*What you are asked to do*.
Tally how many lines in the data below include "https", then please reply with only that figure.

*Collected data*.
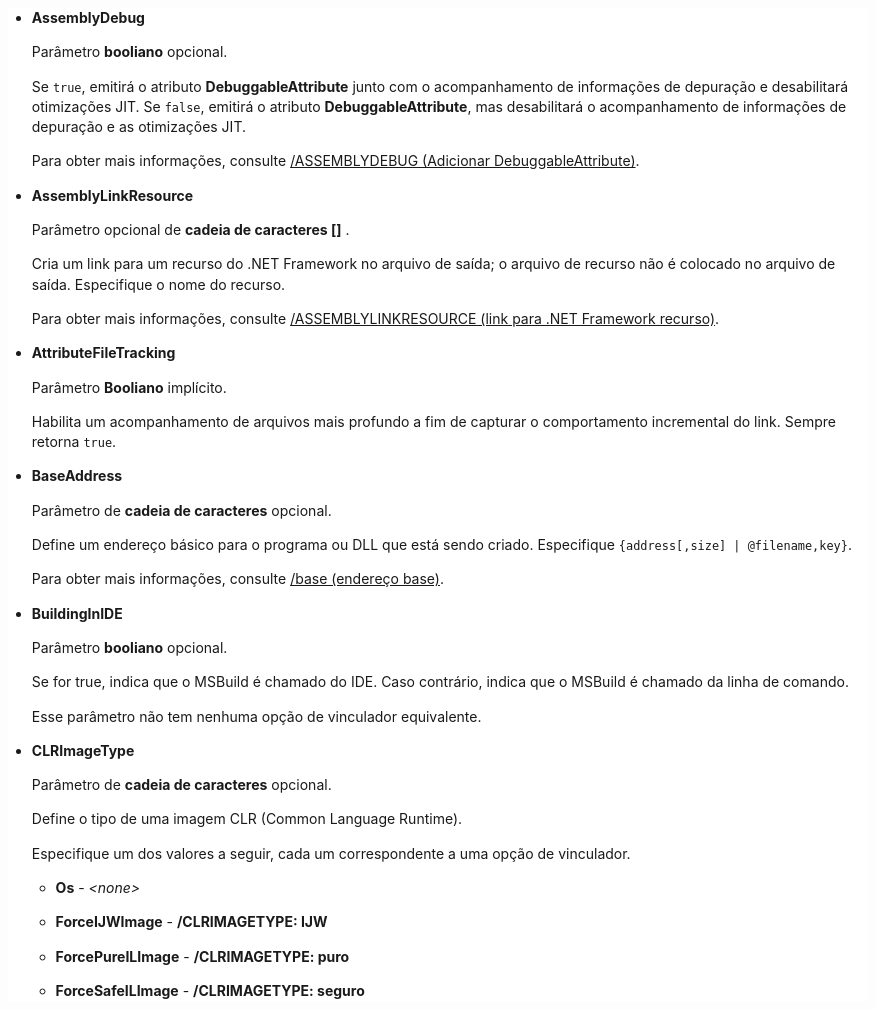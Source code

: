 - **AssemblyDebug**  
  
   Parâmetro **booliano** opcional.  
  
   Se `true`, emitirá o atributo **DebuggableAttribute** junto com o acompanhamento de informações de depuração e desabilitará otimizações JIT. Se `false`, emitirá o atributo **DebuggableAttribute**, mas desabilitará o acompanhamento de informações de depuração e as otimizações JIT.  
  
   Para obter mais informações, consulte [/ASSEMBLYDEBUG (Adicionar DebuggableAttribute)](https://msdn.microsoft.com/library/94443af3-470c-41d7-83a0-7434563d7982).  
  
- **AssemblyLinkResource**  
  
   Parâmetro opcional de **cadeia de caracteres []** .  
  
   Cria um link para um recurso do .NET Framework no arquivo de saída; o arquivo de recurso não é colocado no arquivo de saída. Especifique o nome do recurso.  
  
   Para obter mais informações, consulte [/ASSEMBLYLINKRESOURCE (link para .NET Framework recurso)](https://msdn.microsoft.com/library/8b6ad184-1b33-47a4-8513-4803cf915b64).  
  
- **AttributeFileTracking**  
  
   Parâmetro **Booliano** implícito.  
  
   Habilita um acompanhamento de arquivos mais profundo a fim de capturar o comportamento incremental do link. Sempre retorna `true`.  
  
- **BaseAddress**  
  
   Parâmetro de **cadeia de caracteres** opcional.  
  
   Define um endereço básico para o programa ou DLL que está sendo criado. Especifique `{address[,size] | @filename,key}`.  
  
   Para obter mais informações, consulte [/base (endereço base)](https://msdn.microsoft.com/library/00b9f6fe-0bd2-4772-a69c-7365eb199069).  
  
- **BuildingInIDE**  
  
   Parâmetro **booliano** opcional.  
  
   Se for true, indica que o MSBuild é chamado do IDE. Caso contrário, indica que o MSBuild é chamado da linha de comando.  
  
   Esse parâmetro não tem nenhuma opção de vinculador equivalente.  
  
- **CLRImageType**  
  
   Parâmetro de **cadeia de caracteres** opcional.  
  
   Define o tipo de uma imagem CLR (Common Language Runtime).  
  
   Especifique um dos valores a seguir, cada um correspondente a uma opção de vinculador.  
  
  - **Os** - *\<none>*  
  
  - **ForceIJWImage**  -  **/CLRIMAGETYPE: IJW**  
  
  - **ForcePureILImage**  -  **/CLRIMAGETYPE: puro**  
  
  - **ForceSafeILImage**  -  **/CLRIMAGETYPE: seguro**  
  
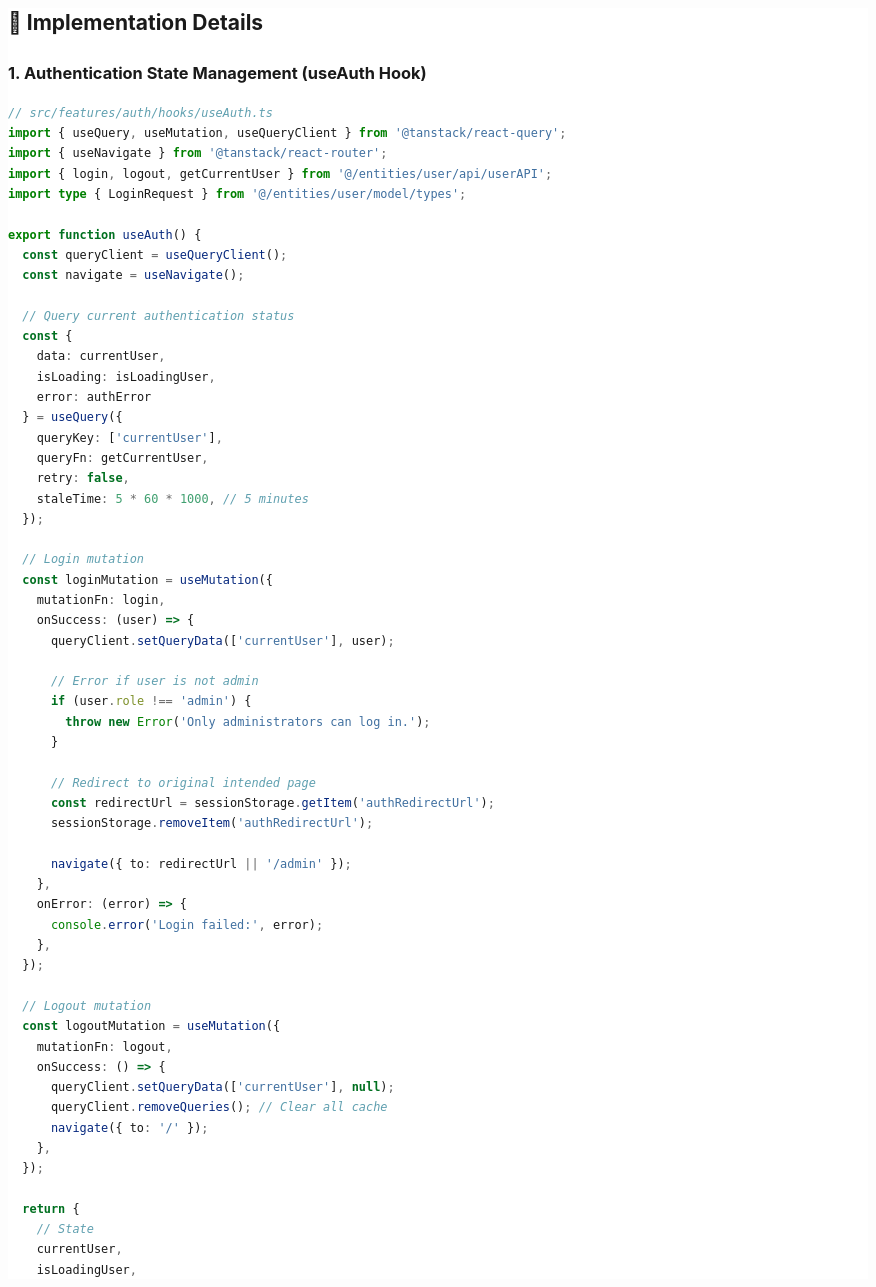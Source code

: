 ## 🔧 Implementation Details

### 1. Authentication State Management (useAuth Hook)

```typescript
// src/features/auth/hooks/useAuth.ts
import { useQuery, useMutation, useQueryClient } from '@tanstack/react-query';
import { useNavigate } from '@tanstack/react-router';
import { login, logout, getCurrentUser } from '@/entities/user/api/userAPI';
import type { LoginRequest } from '@/entities/user/model/types';

export function useAuth() {
  const queryClient = useQueryClient();
  const navigate = useNavigate();

  // Query current authentication status
  const {
    data: currentUser,
    isLoading: isLoadingUser,
    error: authError
  } = useQuery({
    queryKey: ['currentUser'],
    queryFn: getCurrentUser,
    retry: false,
    staleTime: 5 * 60 * 1000, // 5 minutes
  });

  // Login mutation
  const loginMutation = useMutation({
    mutationFn: login,
    onSuccess: (user) => {
      queryClient.setQueryData(['currentUser'], user);

      // Error if user is not admin
      if (user.role !== 'admin') {
        throw new Error('Only administrators can log in.');
      }

      // Redirect to original intended page
      const redirectUrl = sessionStorage.getItem('authRedirectUrl');
      sessionStorage.removeItem('authRedirectUrl');

      navigate({ to: redirectUrl || '/admin' });
    },
    onError: (error) => {
      console.error('Login failed:', error);
    },
  });

  // Logout mutation
  const logoutMutation = useMutation({
    mutationFn: logout,
    onSuccess: () => {
      queryClient.setQueryData(['currentUser'], null);
      queryClient.removeQueries(); // Clear all cache
      navigate({ to: '/' });
    },
  });

  return {
    // State
    currentUser,
    isLoadingUser,
```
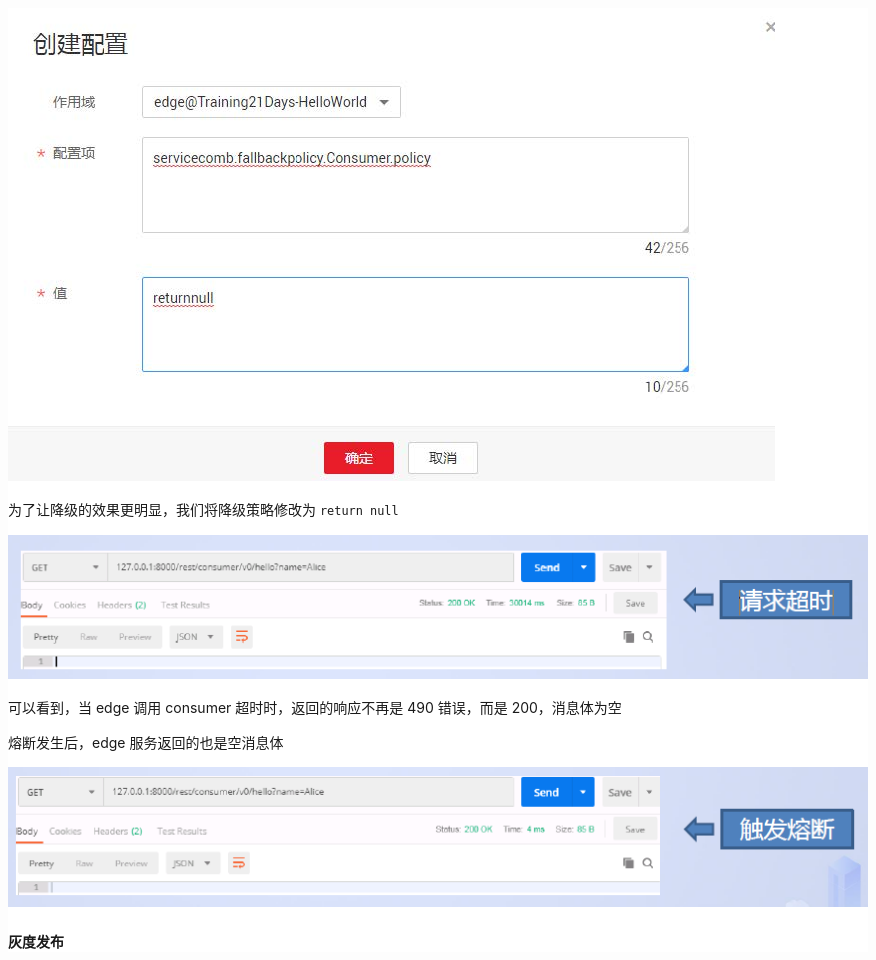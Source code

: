 ![服务降级1](./asserts/2-1-21.jpg)

为了让降级的效果更明显，我们将降级策略修改为 `return null`

![服务降级2](./asserts/2-1-22.png)

可以看到，当 edge 调用 consumer 超时时，返回的响应不再是 490 错误，而是 200，消息体为空

熔断发生后，edge 服务返回的也是空消息体

![服务降级3](./asserts/2-1-23.png)

#### 灰度发布
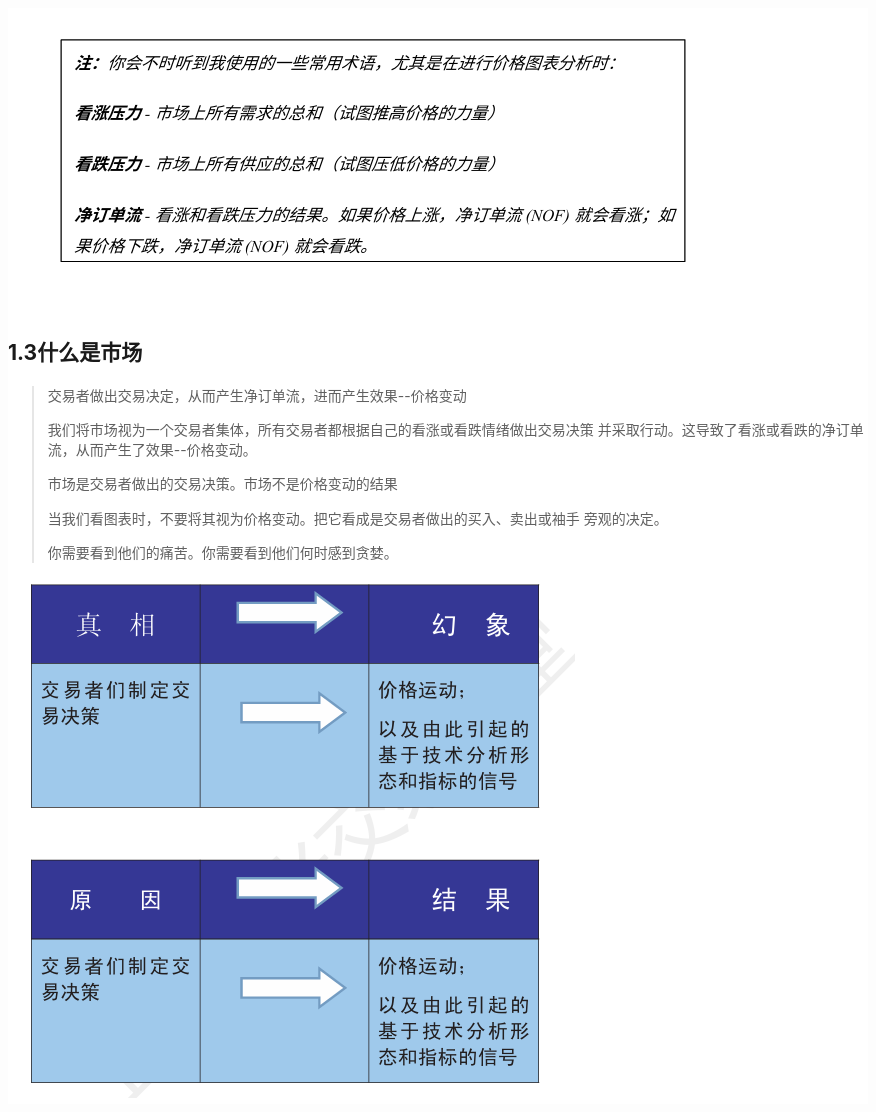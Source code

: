 ![](https://raw.githubusercontent.com/fightingwithmee/ytc/main/img/202407031140981.png)

## 1.3什么是市场

> 交易者做出交易决定，从而产生净订单流，进而产生效果--价格变动
>
> 我们将市场视为一个交易者集体，所有交易者都根据自己的看涨或看跌情绪做出交易决策 并采取行动。这导致了看涨或看跌的净订单流，从而产生了效果--价格变动。
>
> 市场是交易者做出的交易决策。市场不是价格变动的结果
>
> 当我们看图表时，不要将其视为价格变动。把它看成是交易者做出的买入、卖出或袖手 旁观的决定。 
>
> 你需要看到他们的痛苦。你需要看到他们何时感到贪婪。

![](https://raw.githubusercontent.com/fightingwithmee/ytc/main/img/202407031142595.png)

*Response below*.
5